- Julie Benz as Darla in Angel
- First appearance: Welcome to the Hellmouth (1997)
- Last appearance: Dark Reflections, Part 1 (2017)
- Created by: Joss Whedon
- Portrayed by: Julie Benz

In-universe information
- Affiliation: Order of Aurelius Wolfram & Hart The Whirlwind
- Classification: Vampire
- Notable powers: Supernatural strength, agility, reflexes, and acute sensory perception

= Darla (Buffy the Vampire Slayer) =

Fictional character from Buffy and Angel

Darla is a recurring fictional character created by Joss Whedon and played by Julie Benz in the first, second, and fifth seasons of the American supernatural television series Buffy the Vampire Slayer. The character later appeared in the Buffy spin-off series Angel, making at least one appearance in every season. She made her last television appearance in 2004, appearing as a special guest star in the fifth and final season of Angel.
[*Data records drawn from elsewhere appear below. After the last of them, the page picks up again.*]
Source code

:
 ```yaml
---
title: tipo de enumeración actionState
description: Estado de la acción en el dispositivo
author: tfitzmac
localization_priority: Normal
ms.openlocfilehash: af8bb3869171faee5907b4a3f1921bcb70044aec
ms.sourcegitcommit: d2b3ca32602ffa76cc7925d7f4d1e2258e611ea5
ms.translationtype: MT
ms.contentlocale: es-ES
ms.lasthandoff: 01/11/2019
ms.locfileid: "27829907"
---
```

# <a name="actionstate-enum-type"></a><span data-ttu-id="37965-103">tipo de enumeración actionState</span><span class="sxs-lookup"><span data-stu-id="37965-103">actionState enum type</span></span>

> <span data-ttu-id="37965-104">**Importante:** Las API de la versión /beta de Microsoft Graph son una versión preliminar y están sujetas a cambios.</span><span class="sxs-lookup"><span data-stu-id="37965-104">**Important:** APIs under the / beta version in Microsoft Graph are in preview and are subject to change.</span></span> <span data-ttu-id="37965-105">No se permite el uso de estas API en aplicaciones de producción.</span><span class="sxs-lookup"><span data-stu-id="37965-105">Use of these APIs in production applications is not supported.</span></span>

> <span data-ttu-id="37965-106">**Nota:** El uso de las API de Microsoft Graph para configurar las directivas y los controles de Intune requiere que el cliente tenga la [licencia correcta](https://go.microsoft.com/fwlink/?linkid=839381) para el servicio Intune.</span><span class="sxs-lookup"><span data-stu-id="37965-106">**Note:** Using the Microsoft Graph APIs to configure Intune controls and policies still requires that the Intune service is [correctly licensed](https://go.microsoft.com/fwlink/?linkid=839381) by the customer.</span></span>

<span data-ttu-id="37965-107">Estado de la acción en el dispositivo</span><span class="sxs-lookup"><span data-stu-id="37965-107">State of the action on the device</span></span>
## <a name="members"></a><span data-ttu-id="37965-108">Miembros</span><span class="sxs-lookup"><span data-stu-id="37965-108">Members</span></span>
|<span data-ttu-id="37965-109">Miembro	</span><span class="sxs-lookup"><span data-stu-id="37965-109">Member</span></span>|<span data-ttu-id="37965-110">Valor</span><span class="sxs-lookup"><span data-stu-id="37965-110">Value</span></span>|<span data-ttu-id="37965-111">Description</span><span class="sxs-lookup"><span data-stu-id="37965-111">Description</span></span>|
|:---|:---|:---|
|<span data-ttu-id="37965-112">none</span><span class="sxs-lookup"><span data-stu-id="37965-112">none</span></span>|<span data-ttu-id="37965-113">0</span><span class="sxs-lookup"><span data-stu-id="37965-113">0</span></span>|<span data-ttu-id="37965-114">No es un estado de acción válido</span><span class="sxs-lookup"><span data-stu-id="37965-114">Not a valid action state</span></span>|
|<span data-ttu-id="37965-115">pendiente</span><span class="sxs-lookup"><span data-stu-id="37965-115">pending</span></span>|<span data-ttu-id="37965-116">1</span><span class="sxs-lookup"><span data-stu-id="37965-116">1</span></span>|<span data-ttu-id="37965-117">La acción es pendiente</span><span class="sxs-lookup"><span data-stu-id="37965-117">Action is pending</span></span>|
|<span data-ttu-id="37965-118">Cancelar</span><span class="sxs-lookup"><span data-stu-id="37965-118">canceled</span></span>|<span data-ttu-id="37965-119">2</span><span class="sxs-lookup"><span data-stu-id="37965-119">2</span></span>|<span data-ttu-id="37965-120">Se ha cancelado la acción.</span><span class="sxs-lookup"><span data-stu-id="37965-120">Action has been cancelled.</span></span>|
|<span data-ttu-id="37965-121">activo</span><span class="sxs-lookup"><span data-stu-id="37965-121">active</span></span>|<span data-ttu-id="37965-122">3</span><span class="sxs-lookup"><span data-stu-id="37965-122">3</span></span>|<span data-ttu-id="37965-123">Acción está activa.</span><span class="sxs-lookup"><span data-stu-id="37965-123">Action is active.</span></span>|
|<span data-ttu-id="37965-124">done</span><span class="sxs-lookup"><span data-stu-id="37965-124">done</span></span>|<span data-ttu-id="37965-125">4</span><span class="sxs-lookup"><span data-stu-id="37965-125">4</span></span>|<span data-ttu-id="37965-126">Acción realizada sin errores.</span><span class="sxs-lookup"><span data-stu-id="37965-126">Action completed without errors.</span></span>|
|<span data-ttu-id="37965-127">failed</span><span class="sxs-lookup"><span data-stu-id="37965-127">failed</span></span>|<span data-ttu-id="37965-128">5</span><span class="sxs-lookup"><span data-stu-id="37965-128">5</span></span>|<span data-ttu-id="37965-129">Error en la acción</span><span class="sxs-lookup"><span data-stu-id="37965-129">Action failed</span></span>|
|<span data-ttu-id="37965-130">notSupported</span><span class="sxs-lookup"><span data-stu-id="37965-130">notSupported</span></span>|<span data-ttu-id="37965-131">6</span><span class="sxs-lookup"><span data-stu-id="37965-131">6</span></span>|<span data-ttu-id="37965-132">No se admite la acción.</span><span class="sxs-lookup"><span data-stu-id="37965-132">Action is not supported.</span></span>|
Darla is introduced in "Welcome to the Hellmouth", the first episode of Buffy the Vampire Slayer, in 1997. It is revealed early on that she is a vampire, initially in league with the Master, Buffy Summers' primary antagonist in the first season. Darla's backstory is disclosed in the episode "Angel", where it is revealed that she is Angel's sire (the one who turned him into a vampire) and former longtime lover. The character appears in numerous flashback episodes, until she receives a significantly expanded role in Angel. In Angel, she is resurrected by the evil law firm Wolfram & Hart in an attempt to weaken Angel. She later becomes intertwined in many of the story arcs in the second and third season. Darla becomes pregnant, a unique occurrence for a vampire. She sacrifices herself in order to give birth to her and Angel's human-like son Connor, ending her run on the series. However, Darla continues to appear in flashback episodes during the next two seasons.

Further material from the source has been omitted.